La poursuite de Mme Yacoubian en justice est-elle conforme aux valeurs constitutionnelles et démocratiques qui consacrent la liberté d’expression des députés dans le cadre de l’exercice de leur mandat et les protègent à travers leur immunité parlementaire ? Interrogé par L’Orient-Le Jour sur l’opportunité de sa démarche, Me Boueiz affirme que « l’immunité concerne uniquement les poursuites pénales », indiquant qu’en l’espèce, Mme Yacoubian est poursuivie devant les tribunaux civils. « Nous n’intentons pas le procès sur base du code pénal, mais sur celle du code des obligations et des contrats qui, dans l’article 122, condamne tout propos ayant nui à la réputation d’autrui », indique l’avocat de M. Bassil, soulignant que « c’est de la plainte en diffamation auprès du tribunal des imprimés que sont protégés les parlementaires ».

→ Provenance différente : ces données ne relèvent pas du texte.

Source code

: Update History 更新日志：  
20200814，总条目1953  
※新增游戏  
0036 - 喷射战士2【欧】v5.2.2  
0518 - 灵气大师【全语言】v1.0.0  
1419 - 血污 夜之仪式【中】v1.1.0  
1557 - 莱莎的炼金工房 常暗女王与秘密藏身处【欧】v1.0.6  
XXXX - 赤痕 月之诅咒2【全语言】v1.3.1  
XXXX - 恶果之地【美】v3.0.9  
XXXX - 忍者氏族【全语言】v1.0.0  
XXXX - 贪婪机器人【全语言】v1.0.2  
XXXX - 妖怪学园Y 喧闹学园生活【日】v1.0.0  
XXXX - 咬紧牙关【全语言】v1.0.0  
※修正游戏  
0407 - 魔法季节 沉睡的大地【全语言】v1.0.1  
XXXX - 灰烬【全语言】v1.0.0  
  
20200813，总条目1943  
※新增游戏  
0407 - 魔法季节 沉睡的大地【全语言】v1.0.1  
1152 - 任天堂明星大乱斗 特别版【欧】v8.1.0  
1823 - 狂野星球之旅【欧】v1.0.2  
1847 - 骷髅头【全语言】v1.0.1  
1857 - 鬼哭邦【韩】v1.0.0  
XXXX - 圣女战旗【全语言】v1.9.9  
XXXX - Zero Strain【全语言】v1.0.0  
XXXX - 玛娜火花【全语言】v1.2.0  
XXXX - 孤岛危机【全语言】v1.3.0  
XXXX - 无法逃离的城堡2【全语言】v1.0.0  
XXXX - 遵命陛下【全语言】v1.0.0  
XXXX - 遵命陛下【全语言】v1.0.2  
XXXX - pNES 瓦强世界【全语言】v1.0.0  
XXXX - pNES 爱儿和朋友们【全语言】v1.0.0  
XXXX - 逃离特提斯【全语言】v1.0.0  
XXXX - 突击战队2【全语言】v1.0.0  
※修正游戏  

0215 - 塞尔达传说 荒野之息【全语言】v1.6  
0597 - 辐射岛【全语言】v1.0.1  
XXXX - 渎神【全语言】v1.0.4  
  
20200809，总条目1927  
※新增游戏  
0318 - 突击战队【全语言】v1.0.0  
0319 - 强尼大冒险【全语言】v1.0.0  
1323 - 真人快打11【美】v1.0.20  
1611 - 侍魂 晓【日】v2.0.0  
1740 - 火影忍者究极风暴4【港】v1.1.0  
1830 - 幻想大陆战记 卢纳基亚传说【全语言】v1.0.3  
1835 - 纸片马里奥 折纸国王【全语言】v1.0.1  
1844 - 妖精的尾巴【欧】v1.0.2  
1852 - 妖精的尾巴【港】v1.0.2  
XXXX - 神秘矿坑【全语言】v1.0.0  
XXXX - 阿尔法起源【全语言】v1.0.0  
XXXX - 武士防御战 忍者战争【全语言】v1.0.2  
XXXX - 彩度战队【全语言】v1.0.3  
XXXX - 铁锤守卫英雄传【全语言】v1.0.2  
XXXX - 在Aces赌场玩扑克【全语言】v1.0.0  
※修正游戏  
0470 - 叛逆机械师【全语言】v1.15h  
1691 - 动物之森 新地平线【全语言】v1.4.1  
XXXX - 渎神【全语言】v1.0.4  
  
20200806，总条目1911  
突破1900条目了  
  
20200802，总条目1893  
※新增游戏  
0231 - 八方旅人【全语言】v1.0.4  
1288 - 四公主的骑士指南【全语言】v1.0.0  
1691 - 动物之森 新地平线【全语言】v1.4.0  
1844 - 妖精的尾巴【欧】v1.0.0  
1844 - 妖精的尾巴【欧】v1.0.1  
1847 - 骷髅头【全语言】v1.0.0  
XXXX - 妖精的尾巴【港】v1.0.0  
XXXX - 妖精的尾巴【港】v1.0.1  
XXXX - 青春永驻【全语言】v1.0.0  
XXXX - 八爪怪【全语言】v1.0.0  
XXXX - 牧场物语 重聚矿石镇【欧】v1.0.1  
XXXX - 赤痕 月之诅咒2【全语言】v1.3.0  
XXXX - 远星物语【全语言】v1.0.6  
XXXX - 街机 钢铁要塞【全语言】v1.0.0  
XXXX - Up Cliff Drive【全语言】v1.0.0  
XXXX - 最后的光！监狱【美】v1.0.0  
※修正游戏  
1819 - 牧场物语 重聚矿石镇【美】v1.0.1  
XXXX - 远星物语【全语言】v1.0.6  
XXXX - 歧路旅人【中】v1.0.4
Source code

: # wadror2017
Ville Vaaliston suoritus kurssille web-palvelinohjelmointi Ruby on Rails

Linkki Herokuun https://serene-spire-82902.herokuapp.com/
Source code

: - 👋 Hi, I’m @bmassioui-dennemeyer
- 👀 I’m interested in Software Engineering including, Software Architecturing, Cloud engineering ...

Mais le fait pour Mme Yacoubian d’avoir accusé M. Bassil de corruption constitue-t-il un délit, même civil ? Selon Me Boueiz, « la liberté d’expression est limitée par la loi et la Constitution ». Il mentionne à cet égard le Pacte international relatif aux droits civils et politiques (1966) qui « soumet la liberté d’expression à certaines restrictions fixées par la loi, notamment le respect de la réputation d’autrui ».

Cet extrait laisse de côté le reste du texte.